Unemployment Rate Falls in January

As the unemployment rate takes a marked dip for the second month in running as per January’s figures, there is cause for rejoicing across the U.S. However, the news could be better, according to economists, who fear that the dip may just be the precursor to a slow increase in the number of unemployed in the coming months.

The latest report from the Government shows that from the 9.8% unemployment rate in November 2010, the figure dropped to 9.4% in December and further dipped to 9% in January. The declining rate has encouraged optimism about employment prospects across the country. But there is another side to the story that is not quite as heartening.

Yet another survey has revealed that only about 35,000 new jobs were added last month. Given that the falling unemployment rate represents nearly 600,000 newly employed people, the two findings are not consistent.
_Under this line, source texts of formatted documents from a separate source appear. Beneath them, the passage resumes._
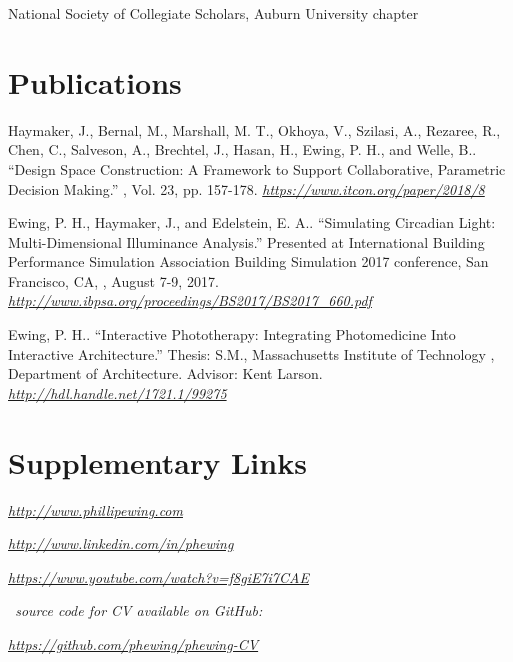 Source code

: \documentclass[letterpaper, oneside, 10pt]{article}
\begin{document}
\DotSep{0.25em} National Society of
Collegiate Scholars, Auburn University chapter



\section*{Publications} %

\hangindent=10pt
Haymaker, J., Bernal, M., Marshall, M. T., Okhoya, V., Szilasi, A., Rezaree,
R., Chen, C., Salveson, A., Brechtel, J., Hasan, H., Ewing, P. H., and Welle,
B.. ``Design Space Construction: A Framework to Support
Collaborative, Parametric Decision Making.'' , Vol. 23, pp. 157-178. 
\textit{\url{https://www.itcon.org/paper/2018/8}}

\hangindent=10pt
Ewing, P. H., Haymaker, J., and Edelstein, E. A.. ``Simulating
Circadian Light: Multi-Dimensional Illuminance Analysis.'' Presented at
International Building Performance Simulation Association  Building
Simulation 2017 conference, San Francisco, CA, , August 7-9, 2017.
 \textit{\url{http://www.ibpsa.org/proceedings/BS2017/BS2017_660.pdf}}

\hangindent=10pt
Ewing, P. H.. ``Interactive Phototherapy: Integrating Photomedicine
Into Interactive Architecture.'' Thesis: S.M., Massachusetts Institute of
Technology , Department of Architecture. Advisor: Kent Larson.
 \textit{\url{http://hdl.handle.net/1721.1/99275}}

\suppresstrue

\section*{Supplementary Links} %

\DotSep{0.25em}
\textit{\url{http://www.phillipewing.com}}

\DotSep{0.25em}
\textit{\url{http://www.linkedin.com/in/phewing}}

\DotSep{0.25em}
\textit{\url{https://www.youtube.com/watch?v=f8giE7i7CAE}}

\vfill

\begin{center}

  \textit{\LaTeXe\ source code for CV available on GitHub:}

  \textit{\url{https://github.com/phewing/phewing-CV}}

\end{center}
\end{document}

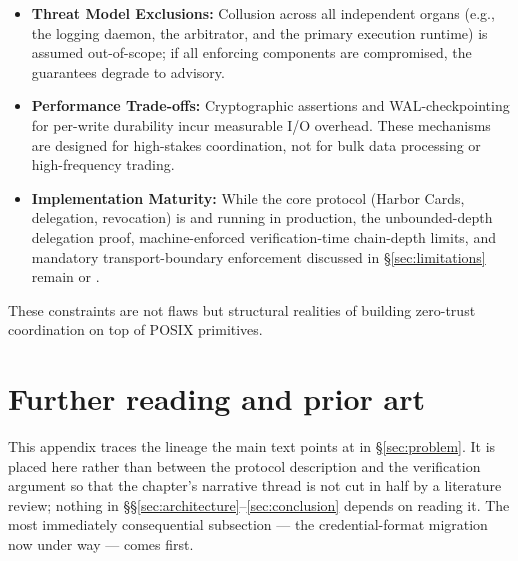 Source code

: \documentclass[11pt,a4paper]{article}
\theoremstyle{definition}
\begin{document}
\begin{itemize}
    \item \textbf{Threat Model Exclusions:} Collusion across all independent organs (e.g., the logging daemon, the arbitrator, and the primary execution runtime) is assumed out-of-scope; if all enforcing components are compromised, the guarantees degrade to advisory.
    \item \textbf{Performance Trade-offs:} Cryptographic assertions and WAL-checkpointing for per-write durability incur measurable I/O overhead. These mechanisms are designed for high-stakes coordination, not for bulk data processing or high-frequency trading.
    \item \textbf{Implementation Maturity:} While the core protocol (Harbor Cards, delegation, revocation) is  and running in production, the unbounded-depth delegation proof, machine-enforced verification-time chain-depth limits, and mandatory transport-boundary enforcement discussed in \S\ref{sec:limitations} remain  or .
\end{itemize}

These constraints are not flaws but structural realities of building zero-trust coordination on top of POSIX primitives.

\section{Further reading and prior art}\label{app:related}

This appendix traces the lineage the main text points at in \S\ref{sec:problem}. It is placed here rather than between the protocol description and the verification argument so that the chapter's narrative thread is not cut in half by a literature review; nothing in \S\S\ref{sec:architecture}--\ref{sec:conclusion} depends on reading it. The most immediately consequential subsection --- the credential-format migration now under way --- comes first.
\end{document}
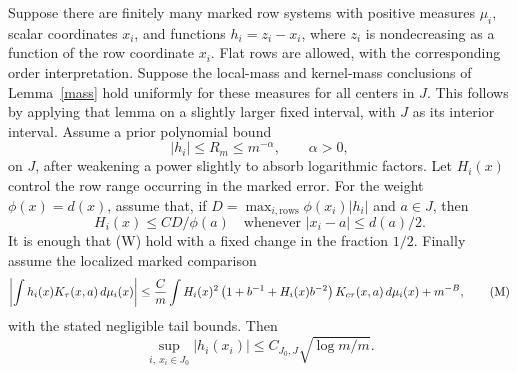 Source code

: \documentclass[11pt]{article}
\begin{document}
\begin{theorem}\label{maximum}
Suppose there are finitely many marked row systems with positive
measures $\mu_i$, scalar coordinates $x_i$, and functions
$h_i=z_i-x_i$, where $z_i$ is nondecreasing as a function of the row
coordinate $x_i$. Flat rows are allowed, with the corresponding order
interpretation. Suppose the local-mass and kernel-mass conclusions of
Lemma~\ref{mass} hold uniformly for these measures for all centers in
$J$. This follows by applying that lemma on a slightly larger fixed
interval, with $J$ as its interior interval.
Assume a prior polynomial bound
\[
 |h_i|\le R_m\le m^{-\alpha},\qquad \alpha>0,
\]
on $J$, after weakening a power slightly to absorb logarithmic factors.
Let $H_i(x)$ control the row range occurring in the marked error.
For the weight $\phi(x)=d(x)$, assume that,
if $D=\max_{i,\text{rows}}\phi(x_i)|h_i|$ and $a\in J$, then
\[
 H_i(x)\le C D/\phi(a)
 \quad\text{whenever }|x_i-a|\le d(a)/2.
 \tag{W}
\]
It is enough that (W) hold with a fixed change in the fraction $1/2$.
Finally assume the localized marked comparison
\[
 \left|\int h_i(x)K_\tau(x,a)\,d\mu_i(x)\right|
 \le {C\over m}\int H_i(x)^2
       \left(1+b^{-1}+H_i(x)b^{-2}\right)
       K_{c\tau}(x,a)\,d\mu_i(x)+m^{-B},
 \tag{M}
\]
with the stated negligible tail bounds. Then
\[
 \sup_{i,\ x_i\in J_0}|h_i(x_i)|
       \le C_{J_0,J}\sqrt{\log m/m}.
\]
\end{theorem}
\end{document}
Economists are still trying to correlate these two contrasting pieces of information to understand what it all means for the job market.

While a cautious approach from independent analysts is not surprising, it is definitely food for thought that even White House officials are toeing a ‘wait and watch’ approach instead of advertising the declining unemployment rate. In fact, economists at the White House have categorically stated that the figures need to be studied with care before any conclusions are made.

Even as he spoke of the encouraging dip in unemployment, the chairman, Council of Economic Advisers, Austan Goolsbee, warned that fluctuations are likely in the coming months. He said that data collected over such a short term should not be used as an accurate indicator of the true state of affairs in the segment.

The Republicans appear to be making the best of the White House economists’ disinclination to read much into January’s lower unemployment rate. John Boehner, Republican House Speaker (Ohio) pointed out that the continuing uncertainty in the job segment is clear indication that Obama’s attempts to hasten the economic turnaround have failed. In fact, the increased spending is causing more damage to the economy by creating uncertainties in the markets, the Speaker maintained.

On a non-political note, analysts also believe that the snowstorms that have swept across many areas in the country may have made a significant contribution to the low job addition figures. It remains to be seen if the continued fall in unemployment rates is sustained in the coming months as this will show if the weather has indeed played spoil sport with the President’s many plans for boosting the economic recovery.